## Brief
Could you copy the lines below exactly, leaving none out?

*** Begin section ***

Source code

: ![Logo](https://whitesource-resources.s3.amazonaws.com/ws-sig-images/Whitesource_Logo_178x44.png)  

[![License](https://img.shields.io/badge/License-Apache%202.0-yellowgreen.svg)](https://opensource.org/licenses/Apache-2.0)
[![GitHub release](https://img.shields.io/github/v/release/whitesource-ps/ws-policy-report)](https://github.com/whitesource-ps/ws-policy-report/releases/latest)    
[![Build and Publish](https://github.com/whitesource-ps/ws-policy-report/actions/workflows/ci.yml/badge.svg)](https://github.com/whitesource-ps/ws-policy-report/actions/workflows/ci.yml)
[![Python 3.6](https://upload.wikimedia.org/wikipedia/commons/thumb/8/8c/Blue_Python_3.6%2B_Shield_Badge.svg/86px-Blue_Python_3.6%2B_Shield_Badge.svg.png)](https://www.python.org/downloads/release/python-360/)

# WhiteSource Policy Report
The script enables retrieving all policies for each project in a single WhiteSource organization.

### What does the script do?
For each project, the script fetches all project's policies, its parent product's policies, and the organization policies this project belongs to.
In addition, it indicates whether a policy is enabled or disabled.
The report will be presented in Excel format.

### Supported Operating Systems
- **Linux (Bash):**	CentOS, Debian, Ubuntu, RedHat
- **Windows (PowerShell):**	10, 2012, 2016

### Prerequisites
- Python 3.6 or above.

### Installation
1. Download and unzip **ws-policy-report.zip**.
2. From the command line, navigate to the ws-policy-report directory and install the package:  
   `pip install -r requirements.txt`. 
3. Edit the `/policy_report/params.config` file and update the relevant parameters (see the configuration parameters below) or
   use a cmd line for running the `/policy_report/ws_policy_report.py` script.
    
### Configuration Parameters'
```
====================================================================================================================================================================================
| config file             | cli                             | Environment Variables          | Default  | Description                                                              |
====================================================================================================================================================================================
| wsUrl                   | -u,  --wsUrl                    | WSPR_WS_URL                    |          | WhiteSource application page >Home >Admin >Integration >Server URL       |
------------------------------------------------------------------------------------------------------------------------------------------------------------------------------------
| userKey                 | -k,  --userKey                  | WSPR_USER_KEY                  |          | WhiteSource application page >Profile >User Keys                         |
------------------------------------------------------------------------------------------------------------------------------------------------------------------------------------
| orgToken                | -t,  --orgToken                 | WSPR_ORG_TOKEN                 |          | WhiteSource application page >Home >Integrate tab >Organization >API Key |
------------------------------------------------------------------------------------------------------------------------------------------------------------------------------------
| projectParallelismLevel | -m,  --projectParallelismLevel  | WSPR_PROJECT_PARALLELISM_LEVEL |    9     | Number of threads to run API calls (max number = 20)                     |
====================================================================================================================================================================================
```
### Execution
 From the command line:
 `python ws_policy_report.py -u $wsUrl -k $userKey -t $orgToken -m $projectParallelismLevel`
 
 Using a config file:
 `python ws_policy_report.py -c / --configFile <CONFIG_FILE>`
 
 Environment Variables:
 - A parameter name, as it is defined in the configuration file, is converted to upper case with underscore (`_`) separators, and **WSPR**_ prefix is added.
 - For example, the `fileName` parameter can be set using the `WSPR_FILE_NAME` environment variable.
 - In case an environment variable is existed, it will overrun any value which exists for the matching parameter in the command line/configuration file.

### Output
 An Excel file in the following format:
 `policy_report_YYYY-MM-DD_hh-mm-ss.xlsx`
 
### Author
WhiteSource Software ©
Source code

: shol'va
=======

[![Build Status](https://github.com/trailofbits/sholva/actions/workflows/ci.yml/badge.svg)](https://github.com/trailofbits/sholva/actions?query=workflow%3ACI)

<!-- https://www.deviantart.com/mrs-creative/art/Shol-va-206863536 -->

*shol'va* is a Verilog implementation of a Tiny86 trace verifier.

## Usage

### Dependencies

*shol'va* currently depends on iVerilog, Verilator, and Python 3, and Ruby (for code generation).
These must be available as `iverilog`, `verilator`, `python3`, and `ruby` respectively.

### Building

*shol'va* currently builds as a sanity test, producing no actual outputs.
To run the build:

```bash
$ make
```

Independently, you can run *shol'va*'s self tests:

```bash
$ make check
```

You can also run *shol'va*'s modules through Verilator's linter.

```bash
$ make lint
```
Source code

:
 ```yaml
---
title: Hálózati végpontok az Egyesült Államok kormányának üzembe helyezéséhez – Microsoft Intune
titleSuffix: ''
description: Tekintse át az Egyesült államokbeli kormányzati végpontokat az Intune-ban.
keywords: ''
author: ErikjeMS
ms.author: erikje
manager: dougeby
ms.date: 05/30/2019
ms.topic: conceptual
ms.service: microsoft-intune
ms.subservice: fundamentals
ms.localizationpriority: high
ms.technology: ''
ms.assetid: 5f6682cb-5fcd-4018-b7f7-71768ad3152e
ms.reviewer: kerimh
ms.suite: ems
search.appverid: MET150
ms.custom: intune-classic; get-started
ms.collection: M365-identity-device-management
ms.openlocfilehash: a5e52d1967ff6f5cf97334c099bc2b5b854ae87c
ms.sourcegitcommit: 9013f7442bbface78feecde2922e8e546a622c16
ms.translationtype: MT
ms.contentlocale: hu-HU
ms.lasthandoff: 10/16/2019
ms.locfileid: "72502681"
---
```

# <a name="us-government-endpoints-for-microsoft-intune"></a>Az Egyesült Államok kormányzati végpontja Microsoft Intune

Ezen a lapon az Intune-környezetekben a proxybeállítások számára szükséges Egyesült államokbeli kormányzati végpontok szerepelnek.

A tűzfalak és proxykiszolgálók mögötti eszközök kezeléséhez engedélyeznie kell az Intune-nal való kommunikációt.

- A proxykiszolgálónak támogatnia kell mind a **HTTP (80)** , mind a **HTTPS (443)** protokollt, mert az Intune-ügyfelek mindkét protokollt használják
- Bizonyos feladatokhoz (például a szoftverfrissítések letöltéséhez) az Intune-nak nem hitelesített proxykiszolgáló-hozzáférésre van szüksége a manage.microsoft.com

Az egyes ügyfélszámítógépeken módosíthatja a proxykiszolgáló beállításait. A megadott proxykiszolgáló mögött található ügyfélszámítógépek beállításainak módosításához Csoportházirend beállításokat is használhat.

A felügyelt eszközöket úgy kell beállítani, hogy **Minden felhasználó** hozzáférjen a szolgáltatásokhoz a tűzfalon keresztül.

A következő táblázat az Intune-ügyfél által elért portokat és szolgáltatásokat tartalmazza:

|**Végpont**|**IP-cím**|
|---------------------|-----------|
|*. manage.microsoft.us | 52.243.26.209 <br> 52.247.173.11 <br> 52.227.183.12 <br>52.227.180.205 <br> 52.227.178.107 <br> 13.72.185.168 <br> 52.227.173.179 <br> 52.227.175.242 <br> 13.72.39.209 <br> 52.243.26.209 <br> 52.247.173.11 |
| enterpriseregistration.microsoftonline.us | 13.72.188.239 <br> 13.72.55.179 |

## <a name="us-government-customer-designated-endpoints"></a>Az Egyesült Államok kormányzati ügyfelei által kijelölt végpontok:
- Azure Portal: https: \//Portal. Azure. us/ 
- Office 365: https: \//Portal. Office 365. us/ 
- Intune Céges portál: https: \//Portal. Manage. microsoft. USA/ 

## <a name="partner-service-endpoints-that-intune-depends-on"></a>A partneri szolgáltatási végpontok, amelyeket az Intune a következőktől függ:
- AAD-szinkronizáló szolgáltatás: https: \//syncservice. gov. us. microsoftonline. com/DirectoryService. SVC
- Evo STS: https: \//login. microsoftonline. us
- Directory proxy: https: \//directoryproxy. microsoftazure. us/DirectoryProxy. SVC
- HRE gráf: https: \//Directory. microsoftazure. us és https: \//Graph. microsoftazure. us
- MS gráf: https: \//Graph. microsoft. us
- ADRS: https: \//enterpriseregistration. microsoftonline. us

*** End section ***

## Response area
Source code

: ![Logo](https://whitesource-resources.s3.amazonaws.com/ws-sig-images/Whitesource_Logo_178x44.png)  

[![License](https://img.shields.io/badge/License-Apache%202.0-yellowgreen.svg)](https://opensource.org/licenses/Apache-2.0)
[![GitHub release](https://img.shields.io/github/v/release/whitesource-ps/ws-policy-report)](https://github.com/whitesource-ps/ws-policy-report/releases/latest)    
[![Build and Publish](https://github.com/whitesource-ps/ws-policy-report/actions/workflows/ci.yml/badge.svg)](https://github.com/whitesource-ps/ws-policy-report/actions/workflows/ci.yml)
[![Python 3.6](https://upload.wikimedia.org/wikipedia/commons/thumb/8/8c/Blue_Python_3.6%2B_Shield_Badge.svg/86px-Blue_Python_3.6%2B_Shield_Badge.svg.png)](https://www.python.org/downloads/release/python-360/)

# WhiteSource Policy Report
The script enables retrieving all policies for each project in a single WhiteSource organization.

### What does the script do?
For each project, the script fetches all project's policies, its parent product's policies, and the organization policies this project belongs to.
In addition, it indicates whether a policy is enabled or disabled.
The report will be presented in Excel format.

### Supported Operating Systems
- **Linux (Bash):**	CentOS, Debian, Ubuntu, RedHat
- **Windows (PowerShell):**	10, 2012, 2016

### Prerequisites
- Python 3.6 or above.

### Installation
1. Download and unzip **ws-policy-report.zip**.
2. From the command line, navigate to the ws-policy-report directory and install the package:  
   `pip install -r requirements.txt`. 
3. Edit the `/policy_report/params.config` file and update the relevant parameters (see the configuration parameters below) or
   use a cmd line for running the `/policy_report/ws_policy_report.py` script.
    
### Configuration Parameters'
```
====================================================================================================================================================================================
| config file             | cli                             | Environment Variables          | Default  | Description                                                              |
====================================================================================================================================================================================
| wsUrl                   | -u,  --wsUrl                    | WSPR_WS_URL                    |          | WhiteSource application page >Home >Admin >Integration >Server URL       |
------------------------------------------------------------------------------------------------------------------------------------------------------------------------------------
| userKey                 | -k,  --userKey                  | WSPR_USER_KEY                  |          | WhiteSource application page >Profile >User Keys                         |
------------------------------------------------------------------------------------------------------------------------------------------------------------------------------------
| orgToken                | -t,  --orgToken                 | WSPR_ORG_TOKEN                 |          | WhiteSource application page >Home >Integrate tab >Organization >API Key |
------------------------------------------------------------------------------------------------------------------------------------------------------------------------------------
| projectParallelismLevel | -m,  --projectParallelismLevel  | WSPR_PROJECT_PARALLELISM_LEVEL |    9     | Number of threads to run API calls (max number = 20)                     |
====================================================================================================================================================================================
```
### Execution
 From the command line:
 `python ws_policy_report.py -u $wsUrl -k $userKey -t $orgToken -m $projectParallelismLevel`
 
 Using a config file:
 `python ws_policy_report.py -c / --configFile <CONFIG_FILE>`
 
 Environment Variables:
 - A parameter name, as it is defined in the configuration file, is converted to upper case with underscore (`_`) separators, and **WSPR**_ prefix is added.
 - For example, the `fileName` parameter can be set using the `WSPR_FILE_NAME` environment variable.
 - In case an environment variable is existed, it will overrun any value which exists for the matching parameter in the command line/configuration file.

### Output
 An Excel file in the following format:
 `policy_report_YYYY-MM-DD_hh-mm-ss.xlsx`
 
### Author
WhiteSource Software ©
Source code

: shol'va
=======

[![Build Status](https://github.com/trailofbits/sholva/actions/workflows/ci.yml/badge.svg)](https://github.com/trailofbits/sholva/actions?query=workflow%3ACI)

<!-- https://www.deviantart.com/mrs-creative/art/Shol-va-206863536 -->

*shol'va* is a Verilog implementation of a Tiny86 trace verifier.

## Usage

### Dependencies

*shol'va* currently depends on iVerilog, Verilator, and Python 3, and Ruby (for code generation).
These must be available as `iverilog`, `verilator`, `python3`, and `ruby` respectively.

### Building

*shol'va* currently builds as a sanity test, producing no actual outputs.
To run the build:

```bash
$ make
```

Independently, you can run *shol'va*'s self tests:

```bash
$ make check
```

You can also run *shol'va*'s modules through Verilator's linter.

```bash
$ make lint
```
Source code

:
 ```yaml
---
title: Hálózati végpontok az Egyesült Államok kormányának üzembe helyezéséhez – Microsoft Intune
titleSuffix: ''
description: Tekintse át az Egyesült államokbeli kormányzati végpontokat az Intune-ban.
keywords: ''
author: ErikjeMS
ms.author: erikje
manager: dougeby
ms.date: 05/30/2019
ms.topic: conceptual
ms.service: microsoft-intune
ms.subservice: fundamentals
ms.localizationpriority: high
ms.technology: ''
ms.assetid: 5f6682cb-5fcd-4018-b7f7-71768ad3152e
ms.reviewer: kerimh
ms.suite: ems
search.appverid: MET150
ms.custom: intune-classic; get-started
ms.collection: M365-identity-device-management
ms.openlocfilehash: a5e52d1967ff6f5cf97334c099bc2b5b854ae87c
ms.sourcegitcommit: 9013f7442bbface78feecde2922e8e546a622c16
ms.translationtype: MT
ms.contentlocale: hu-HU
ms.lasthandoff: 10/16/2019
ms.locfileid: "72502681"
---
```

# <a name="us-government-endpoints-for-microsoft-intune"></a>Az Egyesült Államok kormányzati végpontja Microsoft Intune

Ezen a lapon az Intune-környezetekben a proxybeállítások számára szükséges Egyesült államokbeli kormányzati végpontok szerepelnek.

A tűzfalak és proxykiszolgálók mögötti eszközök kezeléséhez engedélyeznie kell az Intune-nal való kommunikációt.

- A proxykiszolgálónak támogatnia kell mind a **HTTP (80)** , mind a **HTTPS (443)** protokollt, mert az Intune-ügyfelek mindkét protokollt használják
- Bizonyos feladatokhoz (például a szoftverfrissítések letöltéséhez) az Intune-nak nem hitelesített proxykiszolgáló-hozzáférésre van szüksége a manage.microsoft.com

Az egyes ügyfélszámítógépeken módosíthatja a proxykiszolgáló beállításait. A megadott proxykiszolgáló mögött található ügyfélszámítógépek beállításainak módosításához Csoportházirend beállításokat is használhat.

A felügyelt eszközöket úgy kell beállítani, hogy **Minden felhasználó** hozzáférjen a szolgáltatásokhoz a tűzfalon keresztül.

A következő táblázat az Intune-ügyfél által elért portokat és szolgáltatásokat tartalmazza:

|**Végpont**|**IP-cím**|
|---------------------|-----------|
|*. manage.microsoft.us | 52.243.26.209 <br> 52.247.173.11 <br> 52.227.183.12 <br>52.227.180.205 <br> 52.227.178.107 <br> 13.72.185.168 <br> 52.227.173.179 <br> 52.227.175.242 <br> 13.72.39.209 <br> 52.243.26.209 <br> 52.247.173.11 |
| enterpriseregistration.microsoftonline.us | 13.72.188.239 <br> 13.72.55.179 |

## <a name="us-government-customer-designated-endpoints"></a>Az Egyesült Államok kormányzati ügyfelei által kijelölt végpontok:
- Azure Portal: https: \//Portal. Azure. us/ 
- Office 365: https: \//Portal. Office 365. us/ 
- Intune Céges portál: https: \//Portal. Manage. microsoft. USA/ 

## <a name="partner-service-endpoints-that-intune-depends-on"></a>A partneri szolgáltatási végpontok, amelyeket az Intune a következőktől függ:
- AAD-szinkronizáló szolgáltatás: https: \//syncservice. gov. us. microsoftonline. com/DirectoryService. SVC
- Evo STS: https: \//login. microsoftonline. us
- Directory proxy: https: \//directoryproxy. microsoftazure. us/DirectoryProxy. SVC
- HRE gráf: https: \//Directory. microsoftazure. us és https: \//Graph. microsoftazure. us
- MS gráf: https: \//Graph. microsoft. us
- ADRS: https: \//enterpriseregistration. microsoftonline. us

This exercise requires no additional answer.